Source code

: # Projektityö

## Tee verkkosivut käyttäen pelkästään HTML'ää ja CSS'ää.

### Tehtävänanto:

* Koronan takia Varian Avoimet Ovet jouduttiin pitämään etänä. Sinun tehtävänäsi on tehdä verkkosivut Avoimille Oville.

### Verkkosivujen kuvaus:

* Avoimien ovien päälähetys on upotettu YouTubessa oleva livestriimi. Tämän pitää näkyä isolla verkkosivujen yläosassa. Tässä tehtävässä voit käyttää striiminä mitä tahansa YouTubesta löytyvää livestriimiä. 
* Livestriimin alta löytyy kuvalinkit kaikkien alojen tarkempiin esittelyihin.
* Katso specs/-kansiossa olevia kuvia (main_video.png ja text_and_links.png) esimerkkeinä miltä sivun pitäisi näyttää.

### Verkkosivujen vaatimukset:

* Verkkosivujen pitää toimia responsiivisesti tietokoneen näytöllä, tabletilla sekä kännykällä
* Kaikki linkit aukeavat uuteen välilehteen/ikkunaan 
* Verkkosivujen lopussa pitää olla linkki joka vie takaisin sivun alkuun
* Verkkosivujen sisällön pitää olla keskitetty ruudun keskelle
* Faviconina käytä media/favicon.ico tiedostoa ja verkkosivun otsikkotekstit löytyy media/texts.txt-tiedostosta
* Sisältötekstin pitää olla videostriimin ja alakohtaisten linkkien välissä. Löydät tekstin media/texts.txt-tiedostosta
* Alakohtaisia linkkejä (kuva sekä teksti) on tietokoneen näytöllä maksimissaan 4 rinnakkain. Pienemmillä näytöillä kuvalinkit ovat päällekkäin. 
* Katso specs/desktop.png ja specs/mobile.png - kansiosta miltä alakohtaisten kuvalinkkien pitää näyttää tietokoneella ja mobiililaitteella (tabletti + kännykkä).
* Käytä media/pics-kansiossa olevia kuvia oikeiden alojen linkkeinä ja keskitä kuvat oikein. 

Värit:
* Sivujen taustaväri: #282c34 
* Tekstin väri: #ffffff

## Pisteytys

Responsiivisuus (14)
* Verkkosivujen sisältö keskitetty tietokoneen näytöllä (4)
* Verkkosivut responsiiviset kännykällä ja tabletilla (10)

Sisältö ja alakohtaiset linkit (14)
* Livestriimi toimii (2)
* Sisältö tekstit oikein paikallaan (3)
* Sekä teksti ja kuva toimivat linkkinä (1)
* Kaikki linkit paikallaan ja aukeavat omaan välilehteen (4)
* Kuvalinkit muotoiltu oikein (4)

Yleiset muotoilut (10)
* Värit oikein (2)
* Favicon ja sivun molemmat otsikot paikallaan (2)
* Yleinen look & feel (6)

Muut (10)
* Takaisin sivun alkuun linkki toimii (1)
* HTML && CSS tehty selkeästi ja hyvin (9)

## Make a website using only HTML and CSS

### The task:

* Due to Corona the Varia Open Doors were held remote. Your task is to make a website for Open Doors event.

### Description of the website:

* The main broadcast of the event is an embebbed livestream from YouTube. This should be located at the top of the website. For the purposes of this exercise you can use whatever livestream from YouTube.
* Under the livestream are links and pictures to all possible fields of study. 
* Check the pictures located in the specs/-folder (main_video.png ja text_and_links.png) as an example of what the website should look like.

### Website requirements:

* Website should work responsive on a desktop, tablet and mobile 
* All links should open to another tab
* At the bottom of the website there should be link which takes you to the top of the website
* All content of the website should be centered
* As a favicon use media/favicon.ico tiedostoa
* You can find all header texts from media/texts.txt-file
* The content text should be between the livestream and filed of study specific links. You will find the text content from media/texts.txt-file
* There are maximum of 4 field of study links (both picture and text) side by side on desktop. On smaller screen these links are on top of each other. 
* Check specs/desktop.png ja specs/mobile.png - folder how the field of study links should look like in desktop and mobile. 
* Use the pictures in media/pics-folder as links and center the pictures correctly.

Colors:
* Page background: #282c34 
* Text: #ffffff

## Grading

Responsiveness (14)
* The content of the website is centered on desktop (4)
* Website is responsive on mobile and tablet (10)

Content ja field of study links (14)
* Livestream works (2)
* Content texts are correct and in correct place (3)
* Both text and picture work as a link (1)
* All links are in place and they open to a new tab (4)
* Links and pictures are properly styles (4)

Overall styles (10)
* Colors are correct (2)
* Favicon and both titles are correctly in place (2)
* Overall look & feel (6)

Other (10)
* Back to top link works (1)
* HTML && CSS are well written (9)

-*-*-

**Work instructions:** Where the string "olevia" occurs in a line of the listing, copy the line.

**Result for this exercise:**
* Katso specs/-kansiossa olevia kuvia (main_video.png ja text_and_links.png) esimerkkeinä miltä sivun pitäisi näyttää.
* Käytä media/pics-kansiossa olevia kuvia oikeiden alojen linkkeinä ja keskitä kuvat oikein. 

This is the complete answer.